I am running Ubuntu 20.04, dual-booted with my Win10 on 1TB nvme M.2 SSD with 16GB of RAM. I initially made a 32GB swap partition while installing Ubuntu, but now, I wanted to utilize that space somewhere else. So, this is what I did. But ended up with longer boot times now. As suggested in the comments, I had to do RESUME=none in my /etc/initramfs-tools/conf.d/resume file. Also here, the same thing is given. But, I can't find a resume file there! I didn't delete it ever. How to solve this now? Edit for clarification: I don't want to hibernate!!! I just shut down my computer, and then when I turn it ON, it is taking around a minute to boot up.
-
If you're using a spinning HDD then a minute isn't unreasonable – Chris Davies Jul 17 '21 at 11:08
-
You have a time delay whilst the system waits for swap to become available. – Jeremy Boden Jul 17 '21 at 12:09
-
@roaima I am running a 1TB nvme M.2 SSD... – geek_ash Jul 18 '21 at 05:11
-
Please put that into your question. It may be important – Chris Davies Jul 18 '21 at 06:31
2 Answers
hibernate/resume depends on the ability to write all of the RAM to swap. Without swap, you cannot hibernate.
Swap space can either be a "swap file" or a "swap partition".

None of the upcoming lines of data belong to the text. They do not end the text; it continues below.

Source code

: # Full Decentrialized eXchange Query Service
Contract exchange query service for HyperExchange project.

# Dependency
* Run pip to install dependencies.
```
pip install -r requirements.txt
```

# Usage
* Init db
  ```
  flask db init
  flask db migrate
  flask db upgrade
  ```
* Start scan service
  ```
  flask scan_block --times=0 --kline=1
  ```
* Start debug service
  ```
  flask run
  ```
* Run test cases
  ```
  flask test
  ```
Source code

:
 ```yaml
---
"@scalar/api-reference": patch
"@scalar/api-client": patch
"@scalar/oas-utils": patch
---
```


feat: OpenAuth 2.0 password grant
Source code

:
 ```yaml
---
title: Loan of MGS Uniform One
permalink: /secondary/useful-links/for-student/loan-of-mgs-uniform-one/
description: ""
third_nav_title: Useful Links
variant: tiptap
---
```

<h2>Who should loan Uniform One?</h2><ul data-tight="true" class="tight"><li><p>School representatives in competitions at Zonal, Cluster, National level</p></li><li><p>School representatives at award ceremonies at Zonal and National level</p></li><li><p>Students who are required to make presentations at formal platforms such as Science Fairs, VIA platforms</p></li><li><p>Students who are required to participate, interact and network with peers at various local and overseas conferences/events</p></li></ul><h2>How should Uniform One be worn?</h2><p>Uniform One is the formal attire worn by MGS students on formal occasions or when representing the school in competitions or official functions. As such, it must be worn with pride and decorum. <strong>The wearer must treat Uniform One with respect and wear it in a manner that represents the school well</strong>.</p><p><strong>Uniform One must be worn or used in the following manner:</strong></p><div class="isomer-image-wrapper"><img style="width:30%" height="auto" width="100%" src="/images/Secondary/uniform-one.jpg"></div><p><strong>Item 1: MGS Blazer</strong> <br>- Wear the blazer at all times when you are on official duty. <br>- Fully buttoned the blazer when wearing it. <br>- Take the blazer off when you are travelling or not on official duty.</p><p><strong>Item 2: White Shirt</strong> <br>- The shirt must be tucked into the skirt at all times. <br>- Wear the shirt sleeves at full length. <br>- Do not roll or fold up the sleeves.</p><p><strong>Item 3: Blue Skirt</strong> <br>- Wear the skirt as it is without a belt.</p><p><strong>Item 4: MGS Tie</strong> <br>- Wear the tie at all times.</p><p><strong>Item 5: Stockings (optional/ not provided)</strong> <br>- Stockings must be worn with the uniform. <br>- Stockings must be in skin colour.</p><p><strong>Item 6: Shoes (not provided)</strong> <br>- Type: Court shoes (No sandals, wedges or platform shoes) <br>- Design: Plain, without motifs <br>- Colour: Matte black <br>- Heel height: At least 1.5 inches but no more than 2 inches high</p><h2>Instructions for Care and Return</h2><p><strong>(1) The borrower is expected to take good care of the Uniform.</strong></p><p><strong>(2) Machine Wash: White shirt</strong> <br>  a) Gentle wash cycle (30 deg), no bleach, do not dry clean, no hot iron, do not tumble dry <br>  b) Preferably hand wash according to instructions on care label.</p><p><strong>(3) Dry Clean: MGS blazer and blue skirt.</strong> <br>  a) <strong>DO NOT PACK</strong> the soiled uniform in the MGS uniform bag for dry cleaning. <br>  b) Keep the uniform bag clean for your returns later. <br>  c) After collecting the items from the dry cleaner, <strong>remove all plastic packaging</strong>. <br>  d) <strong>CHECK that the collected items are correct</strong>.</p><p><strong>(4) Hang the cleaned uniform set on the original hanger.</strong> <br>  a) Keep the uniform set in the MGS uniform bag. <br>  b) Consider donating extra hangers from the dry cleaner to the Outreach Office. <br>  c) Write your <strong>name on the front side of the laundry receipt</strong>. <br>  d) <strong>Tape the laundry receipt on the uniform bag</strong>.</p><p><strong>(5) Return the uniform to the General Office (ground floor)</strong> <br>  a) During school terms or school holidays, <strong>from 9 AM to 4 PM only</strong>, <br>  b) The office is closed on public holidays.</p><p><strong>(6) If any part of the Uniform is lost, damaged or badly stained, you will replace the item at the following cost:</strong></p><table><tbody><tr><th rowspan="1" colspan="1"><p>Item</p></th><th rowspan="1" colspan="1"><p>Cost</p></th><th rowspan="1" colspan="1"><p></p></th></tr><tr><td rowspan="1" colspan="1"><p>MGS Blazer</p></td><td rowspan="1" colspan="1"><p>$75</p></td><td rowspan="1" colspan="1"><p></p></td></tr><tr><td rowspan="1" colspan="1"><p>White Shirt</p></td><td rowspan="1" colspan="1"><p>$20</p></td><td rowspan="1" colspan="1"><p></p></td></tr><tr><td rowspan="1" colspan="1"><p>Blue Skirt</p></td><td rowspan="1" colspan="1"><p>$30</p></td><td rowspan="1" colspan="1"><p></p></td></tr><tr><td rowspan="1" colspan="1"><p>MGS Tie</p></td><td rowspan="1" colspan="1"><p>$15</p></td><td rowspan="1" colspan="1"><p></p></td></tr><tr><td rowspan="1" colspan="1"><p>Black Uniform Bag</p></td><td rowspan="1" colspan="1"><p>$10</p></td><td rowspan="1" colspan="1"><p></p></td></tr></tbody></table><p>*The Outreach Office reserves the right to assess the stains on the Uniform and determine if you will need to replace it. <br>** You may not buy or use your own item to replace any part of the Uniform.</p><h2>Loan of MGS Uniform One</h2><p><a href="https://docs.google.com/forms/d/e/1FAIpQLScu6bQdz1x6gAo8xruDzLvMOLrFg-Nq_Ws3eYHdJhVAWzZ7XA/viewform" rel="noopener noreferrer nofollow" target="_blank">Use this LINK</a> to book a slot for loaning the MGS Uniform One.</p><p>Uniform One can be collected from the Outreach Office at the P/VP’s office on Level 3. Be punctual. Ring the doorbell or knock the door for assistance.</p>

Read man mkswap swapon fallocate
. Don't use dd
to create a swapfile, it'll end up fragmented.

- 4,865
-
here are the steps to achieve recreate a swap partition - https://opensource.com/article/18/9/swap-space-linux-systems – Mauricio Gracia Gutierrez Jul 17 '21 at 04:41
-
I don't want to make a swap partition or swap file again! I have already deleted it and disabled it. I don't want to hibernate either. I did use hibernation in the past, but I don't need to hibernate my PC these days. The thing is, my system is taking longer to boot. A solution to this problem for most people is to set RESUME=none in the etc/initramfs-tools/conf.d/resume. But this file does not exist on my computer. – geek_ash Jul 17 '21 at 05:41
Okay, I found the solution.When I run systemd-analyze time, I saw that kernel was taking around 45 seconds. This gave me an idea. Actually, I set up a hibernation sequence by following this. This was creating the problem when I wanted to boot my PC freshly (NOT from Hibernation). So, I just went to /etc/default/grub file and changed [GRUB_CMDLINE_LINUX_DEFAULT="quiet splash resume=UUID=YOUR_VALUE"] to [GRUB_CMDLINE_LINUX_DEFAULT="quiet splash"]. And this did the job.